I am all for experimentation and choice. Gnome wants to remove that choice.

If you preferred GNOME 2, you might want to check out MATE. As far as I know, the GNOME Project has done nothing to hinder their efforts.

Comment Re:NT4 was such an abomination... (Score 1) 221

This, plus proliferation of antialased rendering offsets advancements in CPU power - to the point that navigating source code in QtCreator on my Linux box is not that smooth as I'd like it to be.

That almost certainly has more to do with either display sync issues (which sadly aren't uncommon on a composited X desktop especially with non-free drivers) or the various services of the IDE. Anti-aliased font and line drawing aren't that demanding to begin with, and can be GPU-accelerated with pretty much any hardware you might have picked up within the last five years or so.

Comment Re:This can't be!! (Score 1) 463

DNF was finished thanks to being given to a development team that had actually released a game within the last ten years. So it's completely plausible that they finally got people into Hurd whose goal is to finish real projects as opposed to chasing perfect ideas.

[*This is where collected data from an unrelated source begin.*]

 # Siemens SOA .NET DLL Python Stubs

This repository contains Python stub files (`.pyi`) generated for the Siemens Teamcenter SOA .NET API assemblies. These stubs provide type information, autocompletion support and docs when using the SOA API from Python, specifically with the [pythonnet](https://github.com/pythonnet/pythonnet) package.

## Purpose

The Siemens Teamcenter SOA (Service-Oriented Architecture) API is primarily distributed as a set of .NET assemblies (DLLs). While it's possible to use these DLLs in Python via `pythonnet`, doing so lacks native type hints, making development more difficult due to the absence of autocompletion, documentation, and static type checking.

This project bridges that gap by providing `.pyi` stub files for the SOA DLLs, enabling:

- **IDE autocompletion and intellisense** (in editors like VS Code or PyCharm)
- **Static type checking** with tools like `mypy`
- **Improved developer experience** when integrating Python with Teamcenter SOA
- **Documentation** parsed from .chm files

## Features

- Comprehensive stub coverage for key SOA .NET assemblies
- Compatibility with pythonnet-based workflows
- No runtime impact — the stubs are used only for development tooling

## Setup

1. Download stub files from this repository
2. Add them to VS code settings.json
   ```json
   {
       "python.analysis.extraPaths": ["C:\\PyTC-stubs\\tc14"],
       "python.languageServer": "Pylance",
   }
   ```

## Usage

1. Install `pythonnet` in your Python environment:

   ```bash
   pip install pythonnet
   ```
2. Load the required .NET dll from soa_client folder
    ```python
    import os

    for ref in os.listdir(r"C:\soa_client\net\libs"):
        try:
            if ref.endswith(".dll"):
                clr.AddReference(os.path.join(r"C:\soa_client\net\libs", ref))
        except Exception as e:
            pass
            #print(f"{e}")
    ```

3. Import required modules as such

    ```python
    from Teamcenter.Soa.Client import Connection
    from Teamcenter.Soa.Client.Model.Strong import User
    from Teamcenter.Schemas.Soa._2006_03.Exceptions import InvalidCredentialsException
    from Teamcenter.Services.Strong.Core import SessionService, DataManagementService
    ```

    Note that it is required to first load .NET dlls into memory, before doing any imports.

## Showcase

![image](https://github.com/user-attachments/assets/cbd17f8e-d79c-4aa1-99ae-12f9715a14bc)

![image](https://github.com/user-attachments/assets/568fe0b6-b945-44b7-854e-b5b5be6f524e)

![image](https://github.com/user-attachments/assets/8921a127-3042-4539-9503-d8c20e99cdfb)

Comment Re:Why NOT? (Score 1) 262

Quote: "Adopting a new image format in Web browsers is a big decision. Once a format becomes a part of the Web, it will have to be supported in perpetuityâ"adding overhead to the browserâ"even if it largely fizzles and only gains a small niche following."

It's akin to if Web browsers were required to support failed formats like ANIM or HAM or IFF.

In practice that doesn't seem to be the case; see, for instance, the state of MNG support in Gecko-based browsers. On the other hand, the adoption of APNG in Firefox has been a catalyst for its spread into wider use.

Comment Re:Statistics, statistics (Score 1) 401

It truly amazes me how lazy developers are when it comes to supporting new things. They whine and bitch and drag their feet and blame MS, rather than just admitting they have to learn something new and doing it.

I'd expect that a lot of developers just don't see the significance, as long as they can get a product out that works in a reasonable number of real cases. That's where their bread comes from, after all.

Comment Re:Not true... (Score 1) 744

I just went on and put XP back on it though, I'm very seriously considering putting Ubuntu on it now.

I can heartily recommend it. The last release came into a bit of a weird spot as far as graphics drivers were concerned, but now everything runs a lot smoother again and the accelerated desktop is properly vsynced as well. Compared to XP, there seems to be less disk rattling and throttling of fans, though battery life is about equal.

Just do a bit of googling up front; there were a few minor issues with my Samsung NC10 too, but nothing people hadn't thought to pre-package fixes for.

Comment Re:Backups require a process (Score 1) 183

So that means that about 200 days /year (if you are PERFECT) you are backing up this data. At 15 minutes per day, that adds up to 50 hours/year of time spent... backing up data.

That's okay, it's not like he has to stand there turning a crank while the bits are being moved. Even Windows has the possibility of scheduling scripted events, which most likely is the method applied here.